[Source texts of formatted documents]

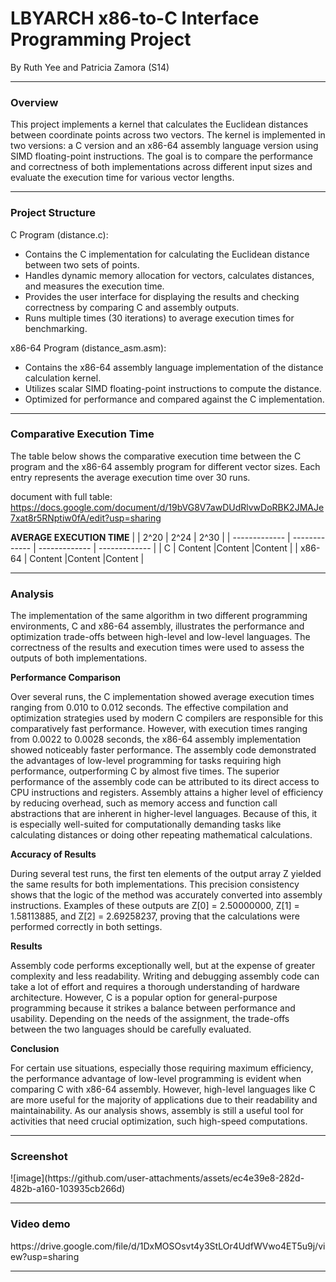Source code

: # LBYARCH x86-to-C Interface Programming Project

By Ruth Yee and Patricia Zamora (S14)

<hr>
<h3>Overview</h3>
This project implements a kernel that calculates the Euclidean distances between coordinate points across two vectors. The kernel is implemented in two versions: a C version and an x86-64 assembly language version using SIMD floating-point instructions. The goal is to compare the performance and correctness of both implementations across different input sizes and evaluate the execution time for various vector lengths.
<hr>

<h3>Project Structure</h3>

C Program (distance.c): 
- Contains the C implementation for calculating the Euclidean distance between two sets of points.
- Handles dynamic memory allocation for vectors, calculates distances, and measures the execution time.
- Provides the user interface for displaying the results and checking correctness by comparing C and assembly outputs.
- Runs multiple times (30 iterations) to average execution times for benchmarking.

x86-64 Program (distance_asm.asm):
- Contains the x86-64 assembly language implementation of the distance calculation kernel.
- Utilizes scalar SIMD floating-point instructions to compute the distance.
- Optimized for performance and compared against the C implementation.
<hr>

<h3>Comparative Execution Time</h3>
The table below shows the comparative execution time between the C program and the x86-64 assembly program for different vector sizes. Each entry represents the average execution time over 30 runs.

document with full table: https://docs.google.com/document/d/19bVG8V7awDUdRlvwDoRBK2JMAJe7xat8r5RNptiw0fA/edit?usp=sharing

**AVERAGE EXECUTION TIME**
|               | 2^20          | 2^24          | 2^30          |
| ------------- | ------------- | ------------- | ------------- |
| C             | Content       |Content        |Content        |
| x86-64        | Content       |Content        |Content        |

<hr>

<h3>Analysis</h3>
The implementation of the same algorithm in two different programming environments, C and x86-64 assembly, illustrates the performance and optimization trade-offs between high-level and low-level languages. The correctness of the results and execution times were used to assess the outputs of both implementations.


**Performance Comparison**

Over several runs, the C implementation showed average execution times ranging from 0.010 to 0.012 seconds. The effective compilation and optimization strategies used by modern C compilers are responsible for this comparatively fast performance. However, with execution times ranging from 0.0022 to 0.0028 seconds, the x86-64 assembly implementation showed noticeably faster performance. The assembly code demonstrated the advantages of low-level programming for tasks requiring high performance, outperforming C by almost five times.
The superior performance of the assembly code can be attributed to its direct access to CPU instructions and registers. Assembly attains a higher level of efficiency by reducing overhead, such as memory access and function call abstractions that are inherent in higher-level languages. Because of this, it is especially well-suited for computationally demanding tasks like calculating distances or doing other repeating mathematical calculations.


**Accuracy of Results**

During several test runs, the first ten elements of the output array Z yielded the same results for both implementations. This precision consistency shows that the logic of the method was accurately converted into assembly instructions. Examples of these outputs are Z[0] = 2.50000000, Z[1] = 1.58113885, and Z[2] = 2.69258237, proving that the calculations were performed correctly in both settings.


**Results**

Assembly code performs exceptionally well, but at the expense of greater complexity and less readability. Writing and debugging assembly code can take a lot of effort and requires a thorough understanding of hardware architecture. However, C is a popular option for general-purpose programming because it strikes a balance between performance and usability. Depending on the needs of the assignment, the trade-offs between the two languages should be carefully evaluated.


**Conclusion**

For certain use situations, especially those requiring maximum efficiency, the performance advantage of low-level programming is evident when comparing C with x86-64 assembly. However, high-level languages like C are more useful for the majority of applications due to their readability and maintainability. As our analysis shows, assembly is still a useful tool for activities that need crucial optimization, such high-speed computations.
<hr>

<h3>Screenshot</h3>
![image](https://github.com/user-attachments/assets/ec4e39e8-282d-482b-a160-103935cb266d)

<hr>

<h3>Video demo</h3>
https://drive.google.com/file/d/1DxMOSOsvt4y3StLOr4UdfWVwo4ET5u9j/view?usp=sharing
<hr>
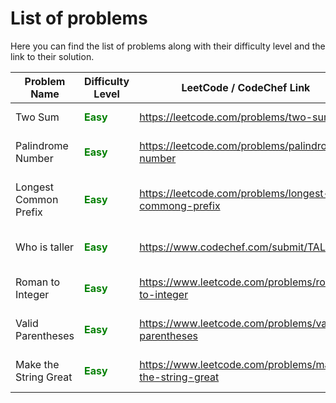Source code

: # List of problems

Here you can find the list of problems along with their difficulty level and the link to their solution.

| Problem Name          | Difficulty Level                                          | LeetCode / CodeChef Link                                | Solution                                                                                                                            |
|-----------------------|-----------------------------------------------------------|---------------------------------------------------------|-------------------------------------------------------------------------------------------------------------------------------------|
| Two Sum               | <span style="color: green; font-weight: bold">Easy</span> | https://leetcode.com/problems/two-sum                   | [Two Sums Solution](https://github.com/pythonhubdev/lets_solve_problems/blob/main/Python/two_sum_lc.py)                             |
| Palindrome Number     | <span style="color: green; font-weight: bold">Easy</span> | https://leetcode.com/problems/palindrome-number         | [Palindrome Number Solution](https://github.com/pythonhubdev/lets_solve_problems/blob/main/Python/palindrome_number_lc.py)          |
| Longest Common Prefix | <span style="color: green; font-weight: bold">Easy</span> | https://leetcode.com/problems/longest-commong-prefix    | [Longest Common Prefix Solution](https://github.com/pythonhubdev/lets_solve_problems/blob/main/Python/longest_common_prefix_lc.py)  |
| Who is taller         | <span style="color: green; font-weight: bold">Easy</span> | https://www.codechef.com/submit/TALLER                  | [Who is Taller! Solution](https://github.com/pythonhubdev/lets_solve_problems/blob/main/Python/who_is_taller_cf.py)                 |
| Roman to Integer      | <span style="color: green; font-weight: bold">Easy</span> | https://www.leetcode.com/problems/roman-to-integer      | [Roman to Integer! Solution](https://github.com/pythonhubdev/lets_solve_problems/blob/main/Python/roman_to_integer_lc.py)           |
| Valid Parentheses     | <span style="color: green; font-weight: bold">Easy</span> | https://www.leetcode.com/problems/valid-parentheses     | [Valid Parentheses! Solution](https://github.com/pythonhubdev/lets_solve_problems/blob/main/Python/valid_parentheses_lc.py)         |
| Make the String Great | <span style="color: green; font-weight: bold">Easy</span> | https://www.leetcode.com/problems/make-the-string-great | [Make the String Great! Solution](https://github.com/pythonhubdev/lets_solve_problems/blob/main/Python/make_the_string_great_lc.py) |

*AIM OF THE TASK*
Lines from the one containing "[Who is Taller!" through the end of the data above must be written out exactly, and no other lines are needed.

*EXERCISE OUTPUT*
| Who is taller         | <span style="color: green; font-weight: bold">Easy</span> | https://www.codechef.com/submit/TALLER                  | [Who is Taller! Solution](https://github.com/pythonhubdev/lets_solve_problems/blob/main/Python/who_is_taller_cf.py)                 |
| Roman to Integer      | <span style="color: green; font-weight: bold">Easy</span> | https://www.leetcode.com/problems/roman-to-integer      | [Roman to Integer! Solution](https://github.com/pythonhubdev/lets_solve_problems/blob/main/Python/roman_to_integer_lc.py)           |
| Valid Parentheses     | <span style="color: green; font-weight: bold">Easy</span> | https://www.leetcode.com/problems/valid-parentheses     | [Valid Parentheses! Solution](https://github.com/pythonhubdev/lets_solve_problems/blob/main/Python/valid_parentheses_lc.py)         |
| Make the String Great | <span style="color: green; font-weight: bold">Easy</span> | https://www.leetcode.com/problems/make-the-string-great | [Make the String Great! Solution](https://github.com/pythonhubdev/lets_solve_problems/blob/main/Python/make_the_string_great_lc.py) |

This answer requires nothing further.